Stored data:
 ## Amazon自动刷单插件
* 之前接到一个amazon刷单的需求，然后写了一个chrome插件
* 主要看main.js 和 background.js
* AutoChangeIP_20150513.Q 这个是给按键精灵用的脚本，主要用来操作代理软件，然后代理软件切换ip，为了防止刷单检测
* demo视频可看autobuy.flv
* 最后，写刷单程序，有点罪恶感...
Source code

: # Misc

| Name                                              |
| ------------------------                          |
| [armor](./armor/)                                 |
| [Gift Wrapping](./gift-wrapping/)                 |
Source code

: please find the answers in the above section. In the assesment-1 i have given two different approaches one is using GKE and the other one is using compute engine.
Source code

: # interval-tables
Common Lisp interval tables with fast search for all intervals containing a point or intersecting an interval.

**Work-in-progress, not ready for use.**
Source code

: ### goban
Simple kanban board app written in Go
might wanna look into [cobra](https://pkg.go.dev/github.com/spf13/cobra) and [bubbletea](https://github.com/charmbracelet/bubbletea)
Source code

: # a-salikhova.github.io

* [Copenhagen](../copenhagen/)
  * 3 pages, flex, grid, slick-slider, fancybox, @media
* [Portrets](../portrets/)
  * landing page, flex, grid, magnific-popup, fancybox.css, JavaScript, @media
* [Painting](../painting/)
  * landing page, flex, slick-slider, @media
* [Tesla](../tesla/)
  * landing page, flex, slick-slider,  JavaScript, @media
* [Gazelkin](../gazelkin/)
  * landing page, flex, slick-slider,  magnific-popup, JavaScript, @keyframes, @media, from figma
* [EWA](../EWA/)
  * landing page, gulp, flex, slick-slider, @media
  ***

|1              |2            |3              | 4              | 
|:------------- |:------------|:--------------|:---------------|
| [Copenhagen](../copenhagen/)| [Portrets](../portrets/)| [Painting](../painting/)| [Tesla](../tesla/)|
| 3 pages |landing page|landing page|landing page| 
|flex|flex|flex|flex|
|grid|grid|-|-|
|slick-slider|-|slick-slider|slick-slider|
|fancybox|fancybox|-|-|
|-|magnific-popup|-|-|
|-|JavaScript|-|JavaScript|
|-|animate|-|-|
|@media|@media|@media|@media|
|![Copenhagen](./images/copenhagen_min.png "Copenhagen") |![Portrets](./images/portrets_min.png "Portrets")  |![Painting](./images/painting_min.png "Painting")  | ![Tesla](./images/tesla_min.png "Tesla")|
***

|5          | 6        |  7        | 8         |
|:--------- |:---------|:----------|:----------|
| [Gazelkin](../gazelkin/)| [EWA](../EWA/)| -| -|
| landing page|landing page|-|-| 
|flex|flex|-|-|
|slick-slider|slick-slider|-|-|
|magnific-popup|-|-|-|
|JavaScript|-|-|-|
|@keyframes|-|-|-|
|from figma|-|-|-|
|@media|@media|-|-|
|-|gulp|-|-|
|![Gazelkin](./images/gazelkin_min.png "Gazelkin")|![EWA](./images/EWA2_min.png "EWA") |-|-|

To do: Transcribe each entry word for word.

Answer space:
 ## Amazon自动刷单插件
* 之前接到一个amazon刷单的需求，然后写了一个chrome插件
* 主要看main.js 和 background.js
* AutoChangeIP_20150513.Q 这个是给按键精灵用的脚本，主要用来操作代理软件，然后代理软件切换ip，为了防止刷单检测
* demo视频可看autobuy.flv
* 最后，写刷单程序，有点罪恶感...
Source code

: # Misc

| Name                                              |
| ------------------------                          |
| [armor](./armor/)                                 |
| [Gift Wrapping](./gift-wrapping/)                 |
Source code

: please find the answers in the above section. In the assesment-1 i have given two different approaches one is using GKE and the other one is using compute engine.
Source code

: # interval-tables
Common Lisp interval tables with fast search for all intervals containing a point or intersecting an interval.

**Work-in-progress, not ready for use.**
Source code

: ### goban
Simple kanban board app written in Go
might wanna look into [cobra](https://pkg.go.dev/github.com/spf13/cobra) and [bubbletea](https://github.com/charmbracelet/bubbletea)
Source code

: # a-salikhova.github.io

* [Copenhagen](../copenhagen/)
  * 3 pages, flex, grid, slick-slider, fancybox, @media
* [Portrets](../portrets/)
  * landing page, flex, grid, magnific-popup, fancybox.css, JavaScript, @media
* [Painting](../painting/)
  * landing page, flex, slick-slider, @media
* [Tesla](../tesla/)
  * landing page, flex, slick-slider,  JavaScript, @media
* [Gazelkin](../gazelkin/)
  * landing page, flex, slick-slider,  magnific-popup, JavaScript, @keyframes, @media, from figma
* [EWA](../EWA/)
  * landing page, gulp, flex, slick-slider, @media
  ***

|1              |2            |3              | 4              | 
|:------------- |:------------|:--------------|:---------------|
| [Copenhagen](../copenhagen/)| [Portrets](../portrets/)| [Painting](../painting/)| [Tesla](../tesla/)|
| 3 pages |landing page|landing page|landing page| 
|flex|flex|flex|flex|
|grid|grid|-|-|
|slick-slider|-|slick-slider|slick-slider|
|fancybox|fancybox|-|-|
|-|magnific-popup|-|-|
|-|JavaScript|-|JavaScript|
|-|animate|-|-|
|@media|@media|@media|@media|
|![Copenhagen](./images/copenhagen_min.png "Copenhagen") |![Portrets](./images/portrets_min.png "Portrets")  |![Painting](./images/painting_min.png "Painting")  | ![Tesla](./images/tesla_min.png "Tesla")|
***

|5          | 6        |  7        | 8         |
|:--------- |:---------|:----------|:----------|
| [Gazelkin](../gazelkin/)| [EWA](../EWA/)| -| -|
| landing page|landing page|-|-| 
|flex|flex|-|-|
|slick-slider|slick-slider|-|-|
|magnific-popup|-|-|-|
|JavaScript|-|-|-|
|@keyframes|-|-|-|
|from figma|-|-|-|
|@media|@media|-|-|
|-|gulp|-|-|
|![Gazelkin](./images/gazelkin_min.png "Gazelkin")|![EWA](./images/EWA2_min.png "EWA") |-|-|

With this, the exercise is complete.